December 10, 2019

Corporate Tax Rates around the World, 2019

Key Findings

  • In general, large industrialized nations tend to have higher statutory corporate income tax rates than developing countries.
  • The worldwide average statutory corporate income tax rate, measured across 176 jurisdictions, is 24.18 percent. When weighted by GDP, the average statutory rate is 26.30 percent.
  • Europe has the lowest regional average rate, at 20.27 percent (25.13 percent when weighted by GDP). Conversely, Africa has the highest regional average statutory rate, at 28.45 percent (28.15 percent weighted by GDP).
  • The average top corporate rate among EU countries is 21.77 percent, 23.59 percent in OECD countries, and 27.65 percent in the G7.
  • The worldwide average statutory corporate tax rate has consistently decreased since 1980, with the largest decline occurring in the early 2000s.
  • The average statutory corporate tax rate has declined in every region since 1980.

Introduction

In 1980, corporate tax rates around the world averaged 40.38 percent, and 46.67 percent when weighted by GDP.[1] Since then countries have recognized the impact that high corporate tax rates have on business investment decisions so that in 2019, the average is now 24.18 percent, and 26.30 when weighted by GDP, for 176 separate tax jurisdictions.

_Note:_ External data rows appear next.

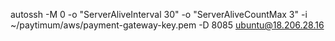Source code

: autossh -M 0 -o "ServerAliveInterval 30" -o "ServerAliveCountMax 3" -i ~/paytimum/aws/payment-gateway-key.pem -D 8085 ubuntu@18.206.28.16
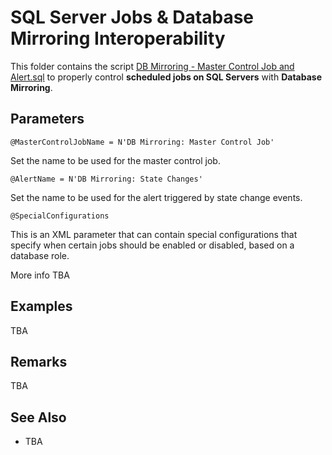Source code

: # SQL Server Jobs & Database Mirroring Interoperability

This folder contains the script [DB Mirroring - Master Control Job and Alert.sql](DB%20Mirroring%20-%20Master%20Control%20Job%20and%20Alert.sql) to properly control **scheduled jobs on SQL Servers** with **Database Mirroring**.

## Parameters

`@MasterControlJobName = N'DB Mirroring: Master Control Job'`

Set the name to be used for the master control job.

`@AlertName = N'DB Mirroring: State Changes'`

Set the name to be used for the alert triggered by state change events.

`@SpecialConfigurations`

This is an XML parameter that can contain special configurations that specify when certain jobs should be enabled or disabled, based on a database role.

More info TBA

## Examples

TBA

## Remarks

TBA

## See Also

- TBA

Declines have been seen in every major region of the world including in the largest economies. The 2017 tax reform in the United States brought the statutory corporate income tax rate from among the highest in the world closer to the middle of the distribution. Whereas in 2017 the United States had the fourth highest corporate income tax rate in the world,[3] it now ranks towards the middle of the countries and tax jurisdictions surveyed.

European countries tend to have lower corporate income tax rates than countries in other regions, and many developing countries have corporate income tax rates that are above the worldwide average.

Today, most countries have corporate tax rates below 30 percent.

The Highest and Lowest Corporate Tax Rates in the World[4]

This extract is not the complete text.